The Terracotta fail over is identical to that in the simple case above, however both NIC cards on a single host would need to fail in this scenario before the TC software initiates any fail over of its own.
Additional configuration
Switch - Switches need to implement VRRP or HSRP to provide redundant gateways for each subnet. Switches also need to have a trunked connection of two or more lines in order to prevent any single link failure from splitting the virtual router in two.
Operating System - Hosts need to be configured with bonded network interfaces connected to the two different switches. For Linux, choose mode 1. More information about Linux channel bonding can be found in the Linux Bonding Driver description at
http://www.linuxfoundation.org/collaborate/workgroups/networking/bonding. Pay special attention to the amount of time it takes for your VRRP or HSRP implementation to reconverge after a recovery. You don't want your NICs to change to a switch that is not ready to pass traffic. This should be tunable in your bonding configuration.
Test Plan - Network Failures Redundant Network
The following tests continue the tests listed in Network Failures (Pt. 1). Use these tests to confirm that your network is configured properly.

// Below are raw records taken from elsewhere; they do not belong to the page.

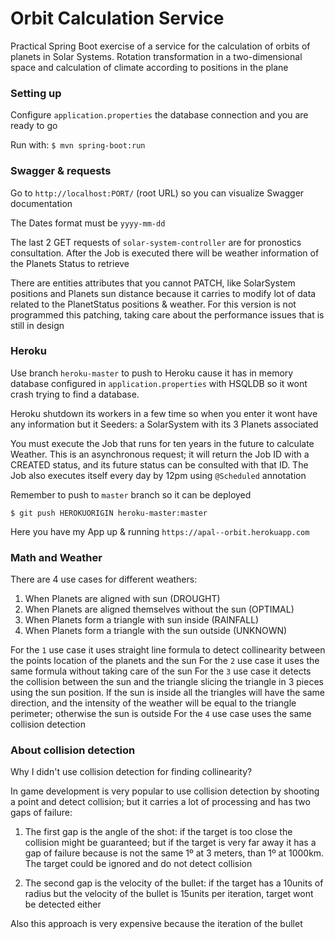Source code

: # Orbit Calculation Service

Practical Spring Boot exercise of a service for the calculation of orbits of planets in Solar Systems. Rotation transformation in a two-dimensional space and calculation of climate according to positions in the plane


### Setting up
Configure `application.properties` the database connection and you are ready to go

Run with: ``$ mvn spring-boot:run``


### Swagger & requests
Go to ``http://localhost:PORT/`` (root URL) so you can visualize Swagger documentation

The Dates format must be `yyyy-mm-dd`

The last 2 GET requests of `solar-system-controller` are for pronostics consultation. After the Job is executed there will be weather information of the Planets Status to retrieve

There are entities attributes that you cannot PATCH, like SolarSystem positions and Planets sun distance because it carries to modify lot of data related to the PlanetStatus positions & weather. For this version is not programmed this patching, taking care about the performance issues that is still in design

### Heroku
Use branch ``heroku-master`` to push to Heroku cause it has in memory database configured in `application.properties` with HSQLDB so it wont crash trying to find a database.

Heroku shutdown its workers in a few time so when you enter it wont have any information but it Seeders: a SolarSystem with its 3 Planets associated

You must execute the Job that runs for ten years in the future to calculate Weather. This is an asynchronous request; it will return the Job ID with a CREATED status, and its future status can be consulted with that ID. The Job also executes itself every day by 12pm using `@Scheduled` annotation

Remember to push to `master` branch so it can be deployed
```
$ git push HEROKUORIGIN heroku-master:master
```

Here you have my App up & running ``https://apal--orbit.herokuapp.com``


### Math and Weather
There are 4 use cases for different weathers:
1. When Planets are aligned with sun (DROUGHT)
2. When Planets are aligned themselves without the sun (OPTIMAL)
3. When Planets form a triangle with sun inside (RAINFALL)
4. When Planets form a triangle with the sun outside (UNKNOWN)

For the `1` use case it uses straight line formula to detect collinearity between the points location of the planets and the sun
For the `2` use case it uses the same formula without taking care of the sun
For the `3` use case it detects the collision between the sun and the triangle slicing the triangle in 3 pieces using the sun position. If the sun is inside all the triangles will have the same direction, and the intensity of the weather will be equal to the triangle perimeter; otherwise the sun is outside
For the `4` use case uses the same collision detection


### About collision detection
Why I didn't use collision detection for finding collinearity?

In game development is very popular to use collision detection by shooting a point and detect collision; but it carries a lot of processing and has two gaps of failure:

1. The first gap is the angle of the shot: if the target is too close the collision might be guaranteed; but if the target is very far away it has a gap of failure because is not the same 1º at 3 meters, than 1º at 1000km. The target could be ignored and do not detect collision

2. The second gap is the velocity of the bullet: if the target has a 10units of radius but the velocity of the bullet is 15units per iteration, target wont be detected either

Also this approach is very expensive because the iteration of the bullet

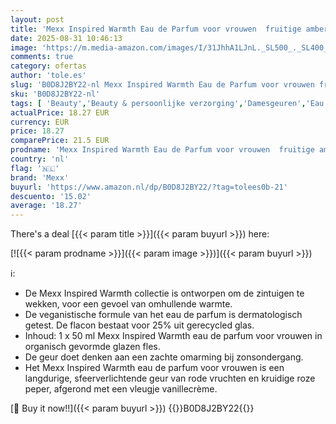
 ```yaml
---
layout: post
title: 'Mexx Inspired Warmth Eau de Parfum voor vrouwen  fruitige ambergeur voor jou met sfeerverlichtende eigenschappen  50 ml'
date: 2025-08-31 10:46:13
image: 'https://m.media-amazon.com/images/I/31JhhA1LJnL._SL500_._SL400_.jpg'
comments: true
category: ofertas
author: 'tole.es'
slug: 'B0D8J2BY22-nl Mexx Inspired Warmth Eau de Parfum voor vrouwen fruitige...'
sku: 'B0D8J2BY22-nl'
tags: [ 'Beauty','Beauty & persoonlijke verzorging','Damesgeuren','Eau de parfum dames','Geuren','mexx','🇳🇱', ]
actualPrice: 18.27 EUR
currency: EUR
price: 18.27
comparePrice: 21.5 EUR
prodname: 'Mexx Inspired Warmth Eau de Parfum voor vrouwen  fruitige ambergeur voor jou met sfeerverlichtende eigenschappen  50 ml'
country: 'nl'
flag: '🇳🇱'
brand: 'Mexx'
buyurl: 'https://www.amazon.nl/dp/B0D8J2BY22/?tag=tolees0b-21'
descuento: '15.02'
average: '18.27'
---
```


There's a deal [{{< param title >}}]({{< param buyurl >}})  here:

[![{{< param prodname >}}]({{< param image >}})]({{< param buyurl >}})

ℹ️:

- De Mexx Inspired Warmth collectie is ontworpen om de zintuigen te wekken, voor een gevoel van omhullende warmte.
- De veganistische formule van het eau de parfum is dermatologisch getest. De flacon bestaat voor 25% uit gerecycled glas.
- Inhoud: 1 x 50 ml Mexx Inspired Warmth eau de parfum voor vrouwen in organisch gevormde glazen fles.
- De geur doet denken aan een zachte omarming bij zonsondergang.
- Het Mexx Inspired Warmth eau de parfum voor vrouwen is een langdurige, sfeerverlichtende geur van rode vruchten en kruidige roze peper, afgerond met een vleugje vanillecrème.

[🛒 Buy it now!!]({{< param buyurl >}})
{{<world>}}B0D8J2BY22{{</world>}}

TestID | Failure | Expected Outcome |
FS8 | Loss of any primary network link | Failover to standby link |
FS9 | Loss of all primary links | All nodes fail to their secondary link |
FS10 | Loss of any switch | Remaining switch assumes VRRP address and switches fail over NICs if necessary |
FS11 | Loss of any L1 (both links or system) | Cluster continues as normal using only other L1 |
FS12 | Loss of Active L2 | mirror L2 becomes the new Active L2, All L1s fail over to the new Active L2 |
FS13 | Loss of mirror L2 | Cluster continues as normal without TC redundancy |
FS14 | Loss of both switches | non-functioning cluster |
FS15 | Loss of single link in switch trunk | Cluster continues as normal without trunk redundancy |
FS16 | Loss of both trunk links | possible non-functioning cluster depending on VRRP or HSRP implementation |
FS17 | Loss of both L1s | non-functioning cluster |
FS18 | Loss of both L2s | non-functioning cluster |
Test Plan - Network Testing Redundant Network
After the network has been configured, you can test your configuration with simple ping tests and various failure scenarios.
The test plan for Network Testing consists of the following tests:
TestID | Host | Action | Expected Outcome |
NT4 | any | ping every other host | successful ping |
NT5 | any | pull primary link during continuous ping to any other host | failover to secondary link, no noticeable network interruption |
NT6 | any | pull standby link during continuous ping to any other host | no effect |
NT7 | Active L2 | pull both network links | mirror L2 becomes Active, L1s fail over to new Active L2 |
NT8 | Mirror L2 | pull both network links | no effect |
NT9 | switchA | reload | nodes detect link down and fail to standby link, brief network outage if VRRP transition occurs |
NT10 | switchB | reload | brief network outage if VRRP transition occurs |
NT11 | switch | pull single trunk link | no effect |